_WHAT IS EXPECTED_
Word for word, return the entries listed below.

_DATA SUPPLIED_
━━━━━━━━━━━━━━━━

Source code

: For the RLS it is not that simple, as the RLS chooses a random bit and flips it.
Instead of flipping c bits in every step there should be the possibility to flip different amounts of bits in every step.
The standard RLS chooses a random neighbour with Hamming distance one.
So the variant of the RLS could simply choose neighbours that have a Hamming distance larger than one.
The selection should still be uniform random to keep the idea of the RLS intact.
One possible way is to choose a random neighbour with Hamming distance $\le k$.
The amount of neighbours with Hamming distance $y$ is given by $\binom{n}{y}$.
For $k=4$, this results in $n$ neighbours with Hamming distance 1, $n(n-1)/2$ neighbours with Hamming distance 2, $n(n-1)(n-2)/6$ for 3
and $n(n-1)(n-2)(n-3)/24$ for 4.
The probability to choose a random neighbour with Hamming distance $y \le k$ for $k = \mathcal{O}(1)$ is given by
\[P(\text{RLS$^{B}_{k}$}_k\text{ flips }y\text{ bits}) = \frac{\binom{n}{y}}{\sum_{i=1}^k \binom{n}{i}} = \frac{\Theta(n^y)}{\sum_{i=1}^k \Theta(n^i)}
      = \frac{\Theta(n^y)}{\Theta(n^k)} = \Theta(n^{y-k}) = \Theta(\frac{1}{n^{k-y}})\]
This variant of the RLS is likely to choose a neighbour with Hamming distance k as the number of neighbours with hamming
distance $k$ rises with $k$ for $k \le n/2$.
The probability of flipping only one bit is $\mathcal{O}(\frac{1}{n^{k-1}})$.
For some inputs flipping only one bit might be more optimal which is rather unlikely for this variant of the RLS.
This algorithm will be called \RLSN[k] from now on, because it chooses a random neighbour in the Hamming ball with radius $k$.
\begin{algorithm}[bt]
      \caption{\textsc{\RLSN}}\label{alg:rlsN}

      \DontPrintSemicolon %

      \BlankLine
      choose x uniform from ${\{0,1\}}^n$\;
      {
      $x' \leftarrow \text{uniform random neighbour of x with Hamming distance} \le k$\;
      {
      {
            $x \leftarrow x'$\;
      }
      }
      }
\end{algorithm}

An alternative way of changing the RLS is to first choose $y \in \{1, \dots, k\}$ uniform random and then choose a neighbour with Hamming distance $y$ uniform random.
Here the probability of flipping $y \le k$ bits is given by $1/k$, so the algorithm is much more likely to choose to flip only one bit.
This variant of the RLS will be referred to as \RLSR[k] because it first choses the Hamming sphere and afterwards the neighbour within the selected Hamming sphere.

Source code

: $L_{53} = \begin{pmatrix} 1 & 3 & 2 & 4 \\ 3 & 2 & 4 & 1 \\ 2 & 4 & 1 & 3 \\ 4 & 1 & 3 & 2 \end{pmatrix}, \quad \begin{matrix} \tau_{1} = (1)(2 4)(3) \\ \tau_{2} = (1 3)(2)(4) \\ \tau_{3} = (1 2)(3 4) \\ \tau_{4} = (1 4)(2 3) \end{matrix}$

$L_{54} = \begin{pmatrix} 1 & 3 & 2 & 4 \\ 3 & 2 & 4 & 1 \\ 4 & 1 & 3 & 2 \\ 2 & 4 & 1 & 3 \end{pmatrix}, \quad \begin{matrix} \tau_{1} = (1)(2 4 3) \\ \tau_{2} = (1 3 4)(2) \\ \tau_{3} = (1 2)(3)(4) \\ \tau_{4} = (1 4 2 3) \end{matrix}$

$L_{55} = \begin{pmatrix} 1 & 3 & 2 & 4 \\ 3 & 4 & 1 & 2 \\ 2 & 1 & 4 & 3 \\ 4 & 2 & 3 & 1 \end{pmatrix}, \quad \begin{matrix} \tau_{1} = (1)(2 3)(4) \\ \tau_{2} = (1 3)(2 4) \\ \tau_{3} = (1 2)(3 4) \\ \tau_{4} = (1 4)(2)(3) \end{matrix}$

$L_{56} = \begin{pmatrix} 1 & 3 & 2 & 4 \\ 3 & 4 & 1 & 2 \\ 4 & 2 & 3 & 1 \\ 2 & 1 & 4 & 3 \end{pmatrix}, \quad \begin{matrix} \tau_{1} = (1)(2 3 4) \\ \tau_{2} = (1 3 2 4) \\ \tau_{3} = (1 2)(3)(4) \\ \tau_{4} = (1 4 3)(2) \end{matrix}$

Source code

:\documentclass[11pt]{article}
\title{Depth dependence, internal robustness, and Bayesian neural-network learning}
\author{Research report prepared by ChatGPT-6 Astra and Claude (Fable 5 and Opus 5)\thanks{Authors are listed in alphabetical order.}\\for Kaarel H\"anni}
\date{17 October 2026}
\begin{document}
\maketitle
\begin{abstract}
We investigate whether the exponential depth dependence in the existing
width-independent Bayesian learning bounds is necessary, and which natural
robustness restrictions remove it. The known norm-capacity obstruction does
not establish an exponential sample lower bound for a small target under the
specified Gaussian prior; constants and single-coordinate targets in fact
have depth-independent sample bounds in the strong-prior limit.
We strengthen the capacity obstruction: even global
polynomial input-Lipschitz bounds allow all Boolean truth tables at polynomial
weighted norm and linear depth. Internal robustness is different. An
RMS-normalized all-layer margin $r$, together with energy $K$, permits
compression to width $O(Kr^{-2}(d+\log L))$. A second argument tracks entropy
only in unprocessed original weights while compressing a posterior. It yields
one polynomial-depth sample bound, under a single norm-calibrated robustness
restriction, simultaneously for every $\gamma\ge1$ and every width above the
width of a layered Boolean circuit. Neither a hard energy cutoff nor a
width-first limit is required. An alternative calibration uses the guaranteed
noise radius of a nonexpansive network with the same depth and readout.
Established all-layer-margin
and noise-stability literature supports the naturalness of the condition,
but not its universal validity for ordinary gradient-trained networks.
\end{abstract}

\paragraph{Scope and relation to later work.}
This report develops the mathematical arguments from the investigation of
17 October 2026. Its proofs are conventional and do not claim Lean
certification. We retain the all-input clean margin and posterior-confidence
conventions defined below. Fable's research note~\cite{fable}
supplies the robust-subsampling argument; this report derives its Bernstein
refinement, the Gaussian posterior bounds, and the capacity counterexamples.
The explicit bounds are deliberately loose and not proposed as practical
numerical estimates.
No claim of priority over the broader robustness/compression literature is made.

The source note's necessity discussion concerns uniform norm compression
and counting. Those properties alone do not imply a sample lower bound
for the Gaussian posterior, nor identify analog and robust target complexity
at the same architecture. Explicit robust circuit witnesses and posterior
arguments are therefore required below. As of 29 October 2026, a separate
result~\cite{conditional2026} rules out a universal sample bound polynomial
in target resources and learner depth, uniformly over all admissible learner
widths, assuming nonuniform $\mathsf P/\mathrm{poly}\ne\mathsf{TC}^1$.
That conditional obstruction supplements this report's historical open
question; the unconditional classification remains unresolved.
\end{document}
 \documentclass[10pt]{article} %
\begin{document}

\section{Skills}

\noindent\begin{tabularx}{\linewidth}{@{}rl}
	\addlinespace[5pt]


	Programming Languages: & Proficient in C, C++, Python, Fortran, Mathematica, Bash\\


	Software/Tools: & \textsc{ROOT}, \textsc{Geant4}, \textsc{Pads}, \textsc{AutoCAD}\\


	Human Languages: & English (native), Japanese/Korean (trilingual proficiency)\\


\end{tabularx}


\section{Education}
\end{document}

━━━━━━━━━━━━━━━━

_RESULT OF THIS EXERCISE_
Source code

: For the RLS it is not that simple, as the RLS chooses a random bit and flips it.
Instead of flipping c bits in every step there should be the possibility to flip different amounts of bits in every step.
The standard RLS chooses a random neighbour with Hamming distance one.
So the variant of the RLS could simply choose neighbours that have a Hamming distance larger than one.
The selection should still be uniform random to keep the idea of the RLS intact.
One possible way is to choose a random neighbour with Hamming distance $\le k$.
The amount of neighbours with Hamming distance $y$ is given by $\binom{n}{y}$.
For $k=4$, this results in $n$ neighbours with Hamming distance 1, $n(n-1)/2$ neighbours with Hamming distance 2, $n(n-1)(n-2)/6$ for 3
and $n(n-1)(n-2)(n-3)/24$ for 4.
The probability to choose a random neighbour with Hamming distance $y \le k$ for $k = \mathcal{O}(1)$ is given by
\[P(\text{RLS$^{B}_{k}$}_k\text{ flips }y\text{ bits}) = \frac{\binom{n}{y}}{\sum_{i=1}^k \binom{n}{i}} = \frac{\Theta(n^y)}{\sum_{i=1}^k \Theta(n^i)}
      = \frac{\Theta(n^y)}{\Theta(n^k)} = \Theta(n^{y-k}) = \Theta(\frac{1}{n^{k-y}})\]
This variant of the RLS is likely to choose a neighbour with Hamming distance k as the number of neighbours with hamming
distance $k$ rises with $k$ for $k \le n/2$.
The probability of flipping only one bit is $\mathcal{O}(\frac{1}{n^{k-1}})$.
For some inputs flipping only one bit might be more optimal which is rather unlikely for this variant of the RLS.
This algorithm will be called \RLSN[k] from now on, because it chooses a random neighbour in the Hamming ball with radius $k$.
\begin{algorithm}[bt]
      \caption{\textsc{\RLSN}}\label{alg:rlsN}

      \DontPrintSemicolon %

      \BlankLine
      choose x uniform from ${\{0,1\}}^n$\;
      {
      $x' \leftarrow \text{uniform random neighbour of x with Hamming distance} \le k$\;
      {
      {
            $x \leftarrow x'$\;
      }
      }
      }
\end{algorithm}

An alternative way of changing the RLS is to first choose $y \in \{1, \dots, k\}$ uniform random and then choose a neighbour with Hamming distance $y$ uniform random.
Here the probability of flipping $y \le k$ bits is given by $1/k$, so the algorithm is much more likely to choose to flip only one bit.
This variant of the RLS will be referred to as \RLSR[k] because it first choses the Hamming sphere and afterwards the neighbour within the selected Hamming sphere.

Source code

: $L_{53} = \begin{pmatrix} 1 & 3 & 2 & 4 \\ 3 & 2 & 4 & 1 \\ 2 & 4 & 1 & 3 \\ 4 & 1 & 3 & 2 \end{pmatrix}, \quad \begin{matrix} \tau_{1} = (1)(2 4)(3) \\ \tau_{2} = (1 3)(2)(4) \\ \tau_{3} = (1 2)(3 4) \\ \tau_{4} = (1 4)(2 3) \end{matrix}$

$L_{54} = \begin{pmatrix} 1 & 3 & 2 & 4 \\ 3 & 2 & 4 & 1 \\ 4 & 1 & 3 & 2 \\ 2 & 4 & 1 & 3 \end{pmatrix}, \quad \begin{matrix} \tau_{1} = (1)(2 4 3) \\ \tau_{2} = (1 3 4)(2) \\ \tau_{3} = (1 2)(3)(4) \\ \tau_{4} = (1 4 2 3) \end{matrix}$

$L_{55} = \begin{pmatrix} 1 & 3 & 2 & 4 \\ 3 & 4 & 1 & 2 \\ 2 & 1 & 4 & 3 \\ 4 & 2 & 3 & 1 \end{pmatrix}, \quad \begin{matrix} \tau_{1} = (1)(2 3)(4) \\ \tau_{2} = (1 3)(2 4) \\ \tau_{3} = (1 2)(3 4) \\ \tau_{4} = (1 4)(2)(3) \end{matrix}$

$L_{56} = \begin{pmatrix} 1 & 3 & 2 & 4 \\ 3 & 4 & 1 & 2 \\ 4 & 2 & 3 & 1 \\ 2 & 1 & 4 & 3 \end{pmatrix}, \quad \begin{matrix} \tau_{1} = (1)(2 3 4) \\ \tau_{2} = (1 3 2 4) \\ \tau_{3} = (1 2)(3)(4) \\ \tau_{4} = (1 4 3)(2) \end{matrix}$

Source code

:\documentclass[11pt]{article}
\title{Depth dependence, internal robustness, and Bayesian neural-network learning}
\author{Research report prepared by ChatGPT-6 Astra and Claude (Fable 5 and Opus 5)\thanks{Authors are listed in alphabetical order.}\\for Kaarel H\"anni}
\date{17 October 2026}
\begin{document}
\maketitle
\begin{abstract}
We investigate whether the exponential depth dependence in the existing
width-independent Bayesian learning bounds is necessary, and which natural
robustness restrictions remove it. The known norm-capacity obstruction does
not establish an exponential sample lower bound for a small target under the
specified Gaussian prior; constants and single-coordinate targets in fact
have depth-independent sample bounds in the strong-prior limit.
We strengthen the capacity obstruction: even global
polynomial input-Lipschitz bounds allow all Boolean truth tables at polynomial
weighted norm and linear depth. Internal robustness is different. An
RMS-normalized all-layer margin $r$, together with energy $K$, permits
compression to width $O(Kr^{-2}(d+\log L))$. A second argument tracks entropy
only in unprocessed original weights while compressing a posterior. It yields
one polynomial-depth sample bound, under a single norm-calibrated robustness
restriction, simultaneously for every $\gamma\ge1$ and every width above the
width of a layered Boolean circuit. Neither a hard energy cutoff nor a
width-first limit is required. An alternative calibration uses the guaranteed
noise radius of a nonexpansive network with the same depth and readout.
Established all-layer-margin
and noise-stability literature supports the naturalness of the condition,
but not its universal validity for ordinary gradient-trained networks.
\end{abstract}

\paragraph{Scope and relation to later work.}
This report develops the mathematical arguments from the investigation of
17 October 2026. Its proofs are conventional and do not claim Lean
certification. We retain the all-input clean margin and posterior-confidence
conventions defined below. Fable's research note~\cite{fable}
supplies the robust-subsampling argument; this report derives its Bernstein
refinement, the Gaussian posterior bounds, and the capacity counterexamples.
The explicit bounds are deliberately loose and not proposed as practical
numerical estimates.
No claim of priority over the broader robustness/compression literature is made.

The source note's necessity discussion concerns uniform norm compression
and counting. Those properties alone do not imply a sample lower bound
for the Gaussian posterior, nor identify analog and robust target complexity
at the same architecture. Explicit robust circuit witnesses and posterior
arguments are therefore required below. As of 29 October 2026, a separate
result~\cite{conditional2026} rules out a universal sample bound polynomial
in target resources and learner depth, uniformly over all admissible learner
widths, assuming nonuniform $\mathsf P/\mathrm{poly}\ne\mathsf{TC}^1$.
That conditional obstruction supplements this report's historical open
question; the unconditional classification remains unresolved.
\end{document}
 \documentclass[10pt]{article} %
\begin{document}

\section{Skills}

\noindent\begin{tabularx}{\linewidth}{@{}rl}
	\addlinespace[5pt]


	Programming Languages: & Proficient in C, C++, Python, Fortran, Mathematica, Bash\\


	Software/Tools: & \textsc{ROOT}, \textsc{Geant4}, \textsc{Pads}, \textsc{AutoCAD}\\


	Human Languages: & English (native), Japanese/Korean (trilingual proficiency)\\


\end{tabularx}


\section{Education}
\end{document}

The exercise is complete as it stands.